The Mounds View school board recently approved those measures, the sort that have become commonplace for many Twin Cities-area districts faced with rising costs and slim prospects of getting any new money from a Legislature that must erase a $4.6 billion shortage over the next two years.

Because of declining enrollment, the district will have to cut six teachers, and it plans to lay off another five teachers to stanch the flow of red ink.

Also, district administrators, including Superintendent Dan Hoverman, have offered to accept salary freezes, resulting in savings that are more symbolic than significant: $25,000.

More significant are $820,000 in budget reductions for supplies and other services, the layoffs of six staff members in various administrative and maintenance areas, and layoffs in special education and the district's area learning center.

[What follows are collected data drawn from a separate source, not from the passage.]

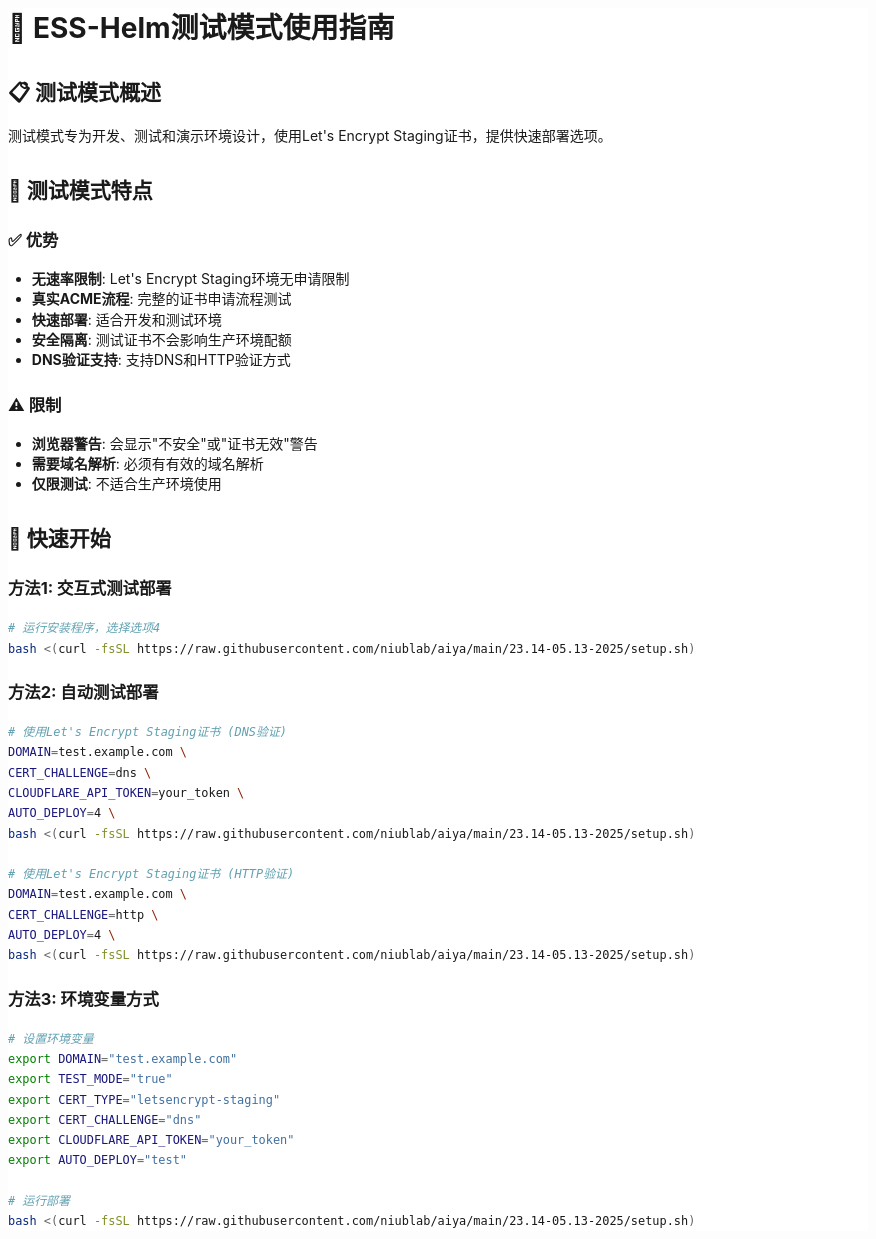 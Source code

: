 # 🧪 ESS-Helm测试模式使用指南

## 📋 测试模式概述

测试模式专为开发、测试和演示环境设计，使用Let's Encrypt Staging证书，提供快速部署选项。

## 🎯 测试模式特点

### ✅ **优势**
- **无速率限制**: Let's Encrypt Staging环境无申请限制
- **真实ACME流程**: 完整的证书申请流程测试
- **快速部署**: 适合开发和测试环境
- **安全隔离**: 测试证书不会影响生产环境配额
- **DNS验证支持**: 支持DNS和HTTP验证方式

### ⚠️ **限制**
- **浏览器警告**: 会显示"不安全"或"证书无效"警告
- **需要域名解析**: 必须有有效的域名解析
- **仅限测试**: 不适合生产环境使用

## 🚀 快速开始

### **方法1: 交互式测试部署**
```bash
# 运行安装程序，选择选项4
bash <(curl -fsSL https://raw.githubusercontent.com/niublab/aiya/main/23.14-05.13-2025/setup.sh)
```

### **方法2: 自动测试部署**
```bash
# 使用Let's Encrypt Staging证书 (DNS验证)
DOMAIN=test.example.com \
CERT_CHALLENGE=dns \
CLOUDFLARE_API_TOKEN=your_token \
AUTO_DEPLOY=4 \
bash <(curl -fsSL https://raw.githubusercontent.com/niublab/aiya/main/23.14-05.13-2025/setup.sh)

# 使用Let's Encrypt Staging证书 (HTTP验证)
DOMAIN=test.example.com \
CERT_CHALLENGE=http \
AUTO_DEPLOY=4 \
bash <(curl -fsSL https://raw.githubusercontent.com/niublab/aiya/main/23.14-05.13-2025/setup.sh)
```

### **方法3: 环境变量方式**
```bash
# 设置环境变量
export DOMAIN="test.example.com"
export TEST_MODE="true"
export CERT_TYPE="letsencrypt-staging"
export CERT_CHALLENGE="dns"
export CLOUDFLARE_API_TOKEN="your_token"
export AUTO_DEPLOY="test"

# 运行部署
bash <(curl -fsSL https://raw.githubusercontent.com/niublab/aiya/main/23.14-05.13-2025/setup.sh)
```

There will also be a $10 increase in activity fees, although the $700 family limit on total fees will stay the same. Although the board considered raising bus fees for students living within 2 miles of their schools, board members decided to keep the current $225 per student per year.

The measures still leave the district with an $8.8 million reserve fund, which Mounds View spokesman Colin Sokolowski said is being maintained for potentially far greater shortfalls next year.

District officials expect they will have to deal with a $7 million deficit in 2010-11. That's assuming that the Legislature doesn't cut education spending, although a proposal approved by the Senate would do just that.

Some savings have come through improved efficiency. District officials say they saved more than $200,000 in energy costs from July to December 2008 by installing more energy-efficient lights and boilers and by more carefully monitoring energy use in the schools. They expect a 10 to 15 percent annual energy cost reduction as a result.